Go to the line that contains "condition on row" in the records below and repeat it, and each line after it, exactly through the end, omitting pictures.

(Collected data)
___

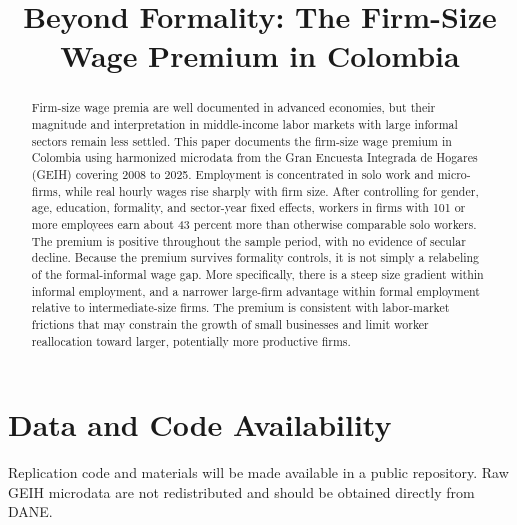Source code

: \documentclass[12pt]{article}
\title{Beyond Formality: The Firm-Size Wage Premium in Colombia}
\author{}
\date{}
\begin{document}
\maketitle

\begin{abstract}
Firm-size wage premia are well documented in advanced economies, but their magnitude and interpretation in middle-income labor markets with large informal sectors remain less settled. This paper documents the firm-size wage premium in Colombia using harmonized microdata from the Gran Encuesta Integrada de Hogares (GEIH) covering 2008 to 2025. Employment is concentrated in solo work and micro-firms, while real hourly wages rise sharply with firm size. After controlling for gender, age, education, formality, and sector-year fixed effects, workers in firms with 101 or more employees earn about 43 percent more than otherwise comparable solo workers. The premium is positive throughout the sample period, with no evidence of secular decline. Because the premium survives formality controls, it is not simply a relabeling of the formal-informal wage gap. More specifically, there is a steep size gradient within informal employment, and a narrower large-firm advantage within formal employment relative to intermediate-size firms. The premium is consistent with labor-market frictions that may constrain the growth of small businesses and limit worker reallocation toward larger, potentially more productive firms.
\end{abstract}










\appendix


\section*{Data and Code Availability}

Replication code and materials will be made available in a public repository. Raw GEIH microdata are not redistributed and should be obtained directly from DANE.



\end{document}
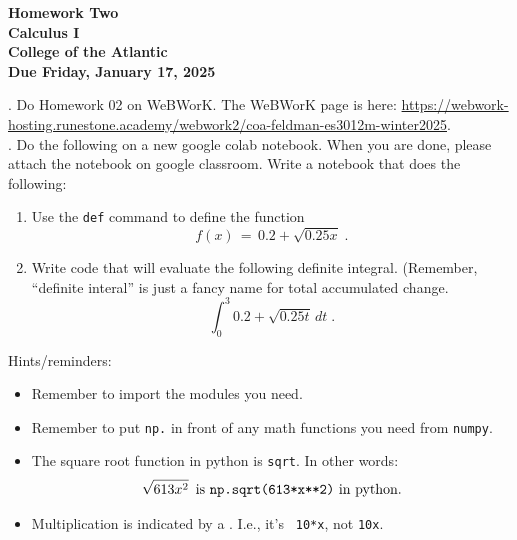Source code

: \documentclass[12pt]{article}
\begin{document}
\pagestyle{empty}
 
\begin{center}
{\LARGE {\bf Homework Two}}\\
\bigskip
{\Large {\bf Calculus I}}\\
\bigskip
{\Large {\bf College of the Atlantic}}\\
\bigskip
{ {\bf Due Friday, January 17, 2025}}\\ 
\end{center}
\medskip



.  Do Homework 02 on WeBWorK. The
WeBWorK page is here:
\url{https://webwork-hosting.runestone.academy/webwork2/coa-feldman-es3012m-winter2025}. \\ 



. Do the following on a new
google colab notebook. When you are done, please attach the notebook
on google classroom. Write a notebook that does the following:


\begin{enumerate}
  \setlength{\itemsep}{-1mm}
\item Use the {\tt def} command to define the function
  \begin{equation}
    f(x) \, = \, 0.2 + \sqrt{0.25x} \;.
  \end{equation}
\item Write code that will evaluate the following definite
  integral. (Remember, ``definite interal'' is just a fancy name for
  total accumulated change.
  \begin{equation}
    \int_0^3 0.2 + \sqrt{0.25t} \, dt \;.
  \end{equation}
\end{enumerate}

\noindent Hints/reminders:
\begin{itemize}
  \setlength{\itemsep}{-1mm}
\item Remember to import the modules you need.
\item Remember to put {\tt np.} in front of any math functions you
  need from {\tt numpy}.
\item The square root function in python is {\tt sqrt}. In other words: 
  \begin{equation}
    \sqrt{613x^2} \, \text{ is {\tt np.sqrt(613*x**2)} in python.}
  \end{equation}
\item Multiplication is indicated by a {\tt *}.  I.e., it's {\tt
  10*x}, not {\tt 10x}. \\
\end{itemize}
\end{document}
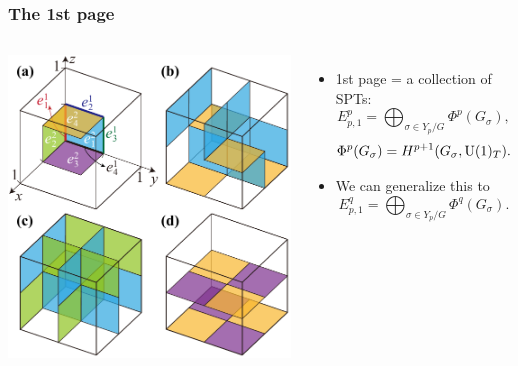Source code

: \documentclass[xcolor=table, aspectratio=43,ignorenonframetext]{beamer}
\newcommand{\uone}{\text U(1)}
\begin{document}
\begin{frame}
	\frametitle{The 1st page}

	\begin{columns}
		\begin{center}
			\includegraphics[width=\textwidth]{../spspt/blocks}
		\end{center}
		\begin{itemize}
			\item 1st page = a collection of SPTs:
			\[E^p_{p,1} = \bigoplus_{\sigma\in Y_p/G} \Phi^p(G_\sigma),\]
			\[\Phi^p(G_\sigma) = H^{p+1}(G_\sigma, \uone_T).\]
			\item We can generalize this to
			\[E^q_{p,1} = \bigoplus_{\sigma\in Y_p/G} \Phi^q(G_\sigma).\]
		\end{itemize}
	\end{columns}
\end{frame}
\end{document}
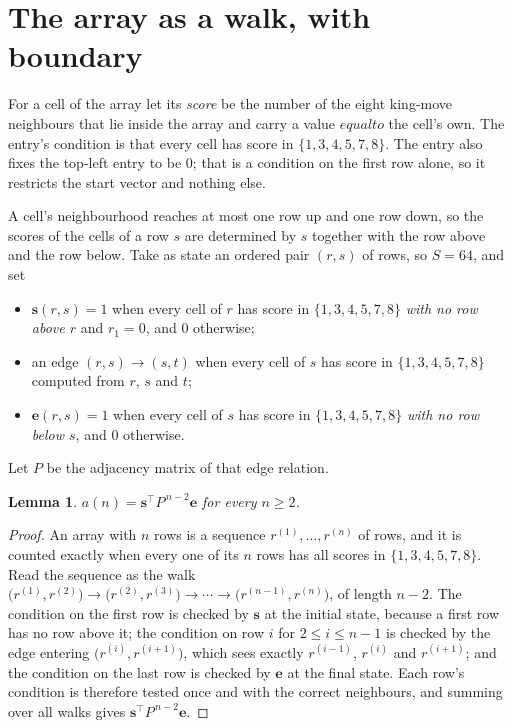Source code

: \documentclass[11pt,a4paper]{article}
\theoremstyle{plain}
\newtheorem{lemma}[theorem]{Lemma}
\theoremstyle{definition}
\begin{document}
\section{The array as a walk, with boundary}

For a cell of the array let its \emph{score} be the number of the eight king-move neighbours that lie inside
the array and carry a value $equal to$ the cell's own. The entry's condition is that every cell
has score in $\{1,3,4,5,7,8\}$. The entry also fixes the top-left entry to be $0$; that is a condition on the first row alone, so it restricts the start vector and nothing else.

A cell's neighbourhood reaches at most one row up and one row down, so the scores of the
cells of a row $s$ are determined by $s$ together with the row above and the row below.
Take as state an ordered pair $(r,s)$ of rows, so $S=64$, and set
\begin{itemize}
\item $\mathbf{s}(r,s)=1$ when every cell of $r$ has score in $\{1,3,4,5,7,8\}$ \emph{with no row
above $r$} and $r_1=0$, and $0$ otherwise;
\item an edge $(r,s)\to(s,t)$ when every cell of $s$ has score in $\{1,3,4,5,7,8\}$ computed from
$r$, $s$ and $t$;
\item $\mathbf{e}(r,s)=1$ when every cell of $s$ has score in $\{1,3,4,5,7,8\}$ \emph{with no row
below $s$}, and $0$ otherwise.
\end{itemize}
Let $P$ be the adjacency matrix of that edge relation.

\begin{lemma}\label{lem:walk}
$a(n)=\mathbf{s}^{\!\top}P^{\,n-2}\mathbf{e}$ for every $n\ge2$.
\end{lemma}

\begin{proof}
An array with $n$ rows is a sequence $r^{(1)},\dots,r^{(n)}$ of rows, and it is counted
exactly when every one of its $n$ rows has all scores in $\{1,3,4,5,7,8\}$. Read the sequence as the
walk $\bigl(r^{(1)},r^{(2)}\bigr)\to\bigl(r^{(2)},r^{(3)}\bigr)\to\cdots\to
\bigl(r^{(n-1)},r^{(n)}\bigr)$, of length $n-2$. The condition on the first row is
checked by $\mathbf{s}$ at the initial state, because a first row has no row above it; the
condition on row $i$ for $2\le i\le n-1$ is checked by the edge entering
$\bigl(r^{(i)},r^{(i+1)}\bigr)$, which sees exactly $r^{(i-1)}$, $r^{(i)}$ and
$r^{(i+1)}$; and the condition on the last row is checked by $\mathbf{e}$ at the final
state. Each row's condition is therefore tested once and with the correct neighbours, and
summing over all walks gives $\mathbf{s}^{\!\top}P^{\,n-2}\mathbf{e}$.
\end{proof}
\end{document}
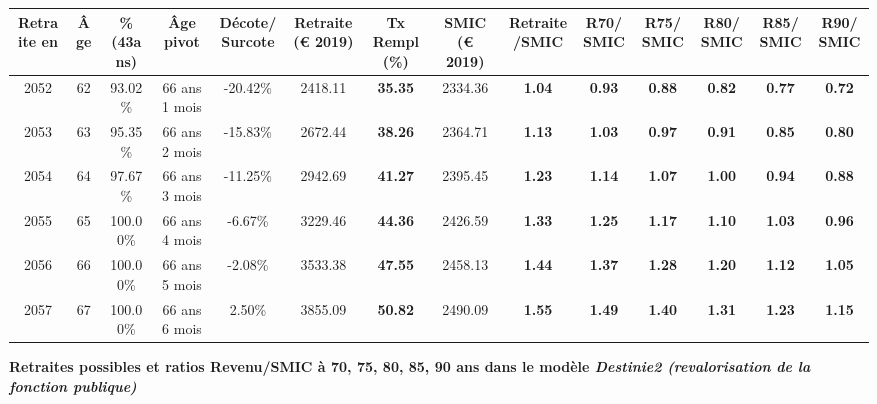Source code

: \begin{adjustbox}{max width=\textwidth} 
\begin{tabular}[htb]{|c|c||c|c|c||c|c||c|c||c|c|c|c|c|} 
\hline 
 Retraite en &  Âge &  \%(43ans) &  Âge pivot &  Décote/Surcote &  Retraite (\euro{} 2019) &  Tx Rempl(\%) &  SMIC (\euro{} 2019) &  Retraite/SMIC &  R70/SMIC &  R75/SMIC &  R80/SMIC &  R85/SMIC &  R90/SMIC \\ 
\hline \hline 
 2052 &  62 &  93.02\% &  66 ans 1 mois &  -20.42\% &  2418.11 &  {\bf 35.35} &  2334.36 &  {\bf 1.04} &  {\bf {\color{red} 0.93}} &  {\bf {\color{red} 0.88}} &  {\bf {\color{red} 0.82}} &  {\bf {\color{red} 0.77}} &  {\bf {\color{red} 0.72}} \\ 
\hline 
 2053 &  63 &  95.35\% &  66 ans 2 mois &  -15.83\% &  2672.44 &  {\bf 38.26} &  2364.71 &  {\bf 1.13} &  {\bf 1.03} &  {\bf {\color{red} 0.97}} &  {\bf {\color{red} 0.91}} &  {\bf {\color{red} 0.85}} &  {\bf {\color{red} 0.80}} \\ 
\hline 
 2054 &  64 &  97.67\% &  66 ans 3 mois &  -11.25\% &  2942.69 &  {\bf 41.27} &  2395.45 &  {\bf 1.23} &  {\bf 1.14} &  {\bf 1.07} &  {\bf {\color{red} 1.00}} &  {\bf {\color{red} 0.94}} &  {\bf {\color{red} 0.88}} \\ 
\hline 
 2055 &  65 &  100.00\% &  66 ans 4 mois &  -6.67\% &  3229.46 &  {\bf 44.36} &  2426.59 &  {\bf 1.33} &  {\bf 1.25} &  {\bf 1.17} &  {\bf 1.10} &  {\bf 1.03} &  {\bf {\color{red} 0.96}} \\ 
\hline 
 2056 &  66 &  100.00\% &  66 ans 5 mois &  -2.08\% &  3533.38 &  {\bf 47.55} &  2458.13 &  {\bf 1.44} &  {\bf 1.37} &  {\bf 1.28} &  {\bf 1.20} &  {\bf 1.12} &  {\bf 1.05} \\ 
\hline 
 2057 &  67 &  100.00\% &  66 ans 6 mois &  2.50\% &  3855.09 &  {\bf 50.82} &  2490.09 &  {\bf 1.55} &  {\bf 1.49} &  {\bf 1.40} &  {\bf 1.31} &  {\bf 1.23} &  {\bf 1.15} \\ 
\hline 
\hline 
\end{tabular} 
\end{adjustbox} 
 
 \vspace{0.1cm} 
{\bf \noindent Retraites possibles et ratios Revenu/SMIC à 70, 75, 80, 85, 90 ans dans le modèle \emph{Destinie2 (revalorisation de la fonction publique)}}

___

**Worked solution:**
condition on row $i$ for $2\le i\le n-1$ is checked by the edge entering
$\bigl(r^{(i)},r^{(i+1)}\bigr)$, which sees exactly $r^{(i-1)}$, $r^{(i)}$ and
$r^{(i+1)}$; and the condition on the last row is checked by $\mathbf{e}$ at the final
state. Each row's condition is therefore tested once and with the correct neighbours, and
summing over all walks gives $\mathbf{s}^{\!\top}P^{\,n-2}\mathbf{e}$.
\end{proof}
\end{document}
Source code

: \begin{adjustbox}{max width=\textwidth} 
\begin{tabular}[htb]{|c|c||c|c|c||c|c||c|c||c|c|c|c|c|} 
\hline 
 Retraite en &  Âge &  \%(43ans) &  Âge pivot &  Décote/Surcote &  Retraite (\euro{} 2019) &  Tx Rempl(\%) &  SMIC (\euro{} 2019) &  Retraite/SMIC &  R70/SMIC &  R75/SMIC &  R80/SMIC &  R85/SMIC &  R90/SMIC \\ 
\hline \hline 
 2052 &  62 &  93.02\% &  66 ans 1 mois &  -20.42\% &  2418.11 &  {\bf 35.35} &  2334.36 &  {\bf 1.04} &  {\bf {\color{red} 0.93}} &  {\bf {\color{red} 0.88}} &  {\bf {\color{red} 0.82}} &  {\bf {\color{red} 0.77}} &  {\bf {\color{red} 0.72}} \\ 
\hline 
 2053 &  63 &  95.35\% &  66 ans 2 mois &  -15.83\% &  2672.44 &  {\bf 38.26} &  2364.71 &  {\bf 1.13} &  {\bf 1.03} &  {\bf {\color{red} 0.97}} &  {\bf {\color{red} 0.91}} &  {\bf {\color{red} 0.85}} &  {\bf {\color{red} 0.80}} \\ 
\hline 
 2054 &  64 &  97.67\% &  66 ans 3 mois &  -11.25\% &  2942.69 &  {\bf 41.27} &  2395.45 &  {\bf 1.23} &  {\bf 1.14} &  {\bf 1.07} &  {\bf {\color{red} 1.00}} &  {\bf {\color{red} 0.94}} &  {\bf {\color{red} 0.88}} \\ 
\hline 
 2055 &  65 &  100.00\% &  66 ans 4 mois &  -6.67\% &  3229.46 &  {\bf 44.36} &  2426.59 &  {\bf 1.33} &  {\bf 1.25} &  {\bf 1.17} &  {\bf 1.10} &  {\bf 1.03} &  {\bf {\color{red} 0.96}} \\ 
\hline 
 2056 &  66 &  100.00\% &  66 ans 5 mois &  -2.08\% &  3533.38 &  {\bf 47.55} &  2458.13 &  {\bf 1.44} &  {\bf 1.37} &  {\bf 1.28} &  {\bf 1.20} &  {\bf 1.12} &  {\bf 1.05} \\ 
\hline 
 2057 &  67 &  100.00\% &  66 ans 6 mois &  2.50\% &  3855.09 &  {\bf 50.82} &  2490.09 &  {\bf 1.55} &  {\bf 1.49} &  {\bf 1.40} &  {\bf 1.31} &  {\bf 1.23} &  {\bf 1.15} \\ 
\hline 
\hline 
\end{tabular} 
\end{adjustbox} 
 
 \vspace{0.1cm} 
{\bf \noindent Retraites possibles et ratios Revenu/SMIC à 70, 75, 80, 85, 90 ans dans le modèle \emph{Destinie2 (revalorisation de la fonction publique)}}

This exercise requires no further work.